◆ **Your instructions**:
Scan the entries below for the word "letters" and copy every line where it turns up.

(Collected data)
BEGIN
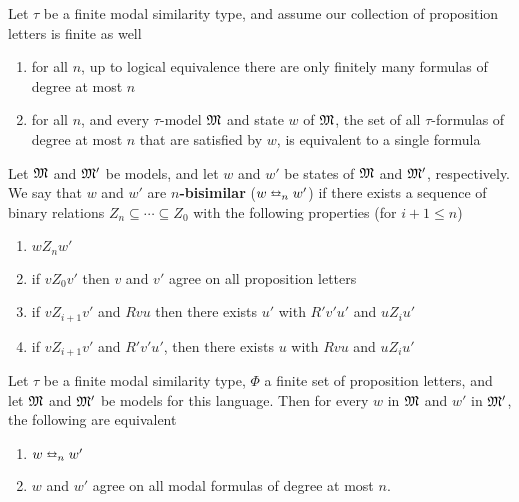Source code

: \documentclass[11pt]{article}
\begin{document}
\begin{proposition}[]
\label{prop2.29}
Let \(\tau\) be a finite modal similarity type, and assume our collection of
proposition letters is finite as well
\begin{enumerate}
\item for all \(n\), up to logical equivalence there are only finitely many
formulas of degree at most \(n\)
\item for all \(n\), and every \(\tau\)-model \(\mathfrak{M}\) and state \(w\) of
\(\mathfrak{M}\), the set of all \(\tau\)-formulas of degree at most \(n\) that
are satisfied by \(w\), is equivalent to a single formula
\end{enumerate}
\end{proposition}

\begin{definition}[$n$-Bisimulation]
Let \(\mathfrak{M}\) and \(\mathfrak{M}'\) be models, and let \(w\) and \(w'\) be states of
\(\mathfrak{M}\) and \(\mathfrak{M}'\), respectively. We say that \(w\) and \(w'\) are
\textbf{\(n\)-bisimilar} (\(w\leftrightarroweq_nw'\)) if there exists a sequence of
binary relations \(Z_n\subseteq\cdots\subseteq Z_0\) with the following
properties (for \(i+1\le n\))
\begin{enumerate}
\item \(wZ_nw'\)
\item if \(vZ_0v'\) then \(v\) and \(v'\) agree on all proposition letters
\item if \(vZ_{i+1}v'\) and \(Rvu\) then there exists \(u'\) with \(R'v'u'\)
and \(uZ_iu'\)
\item if \(vZ_{i+1}v'\) and \(R'v'u'\), then there exists \(u\) with \(Rvu\)
and \(uZ_iu'\)
\end{enumerate}
\end{definition}

\begin{proposition}[]
\label{prop2.31}
Let \(\tau\) be a finite modal similarity type, \(\Phi\) a finite set of proposition
letters, and let \(\mathfrak{M}\) and \(\mathfrak{M}'\) be models for this language. Then for
every \(w\) in \(\mathfrak{M}\) and \(w'\) in \(\mathfrak{M}'\), the following are equivalent
\begin{enumerate}
\item \(w\leftrightarroweq_nw'\)
\item \(w\) and \(w'\) agree on all modal formulas of degree at most \(n\).
\end{enumerate}
\end{proposition}
\end{document}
END
◆ **Result of the task**:
proposition letters is finite as well
\item if \(vZ_0v'\) then \(v\) and \(v'\) agree on all proposition letters
letters, and let \(\mathfrak{M}\) and \(\mathfrak{M}'\) be models for this language. Then for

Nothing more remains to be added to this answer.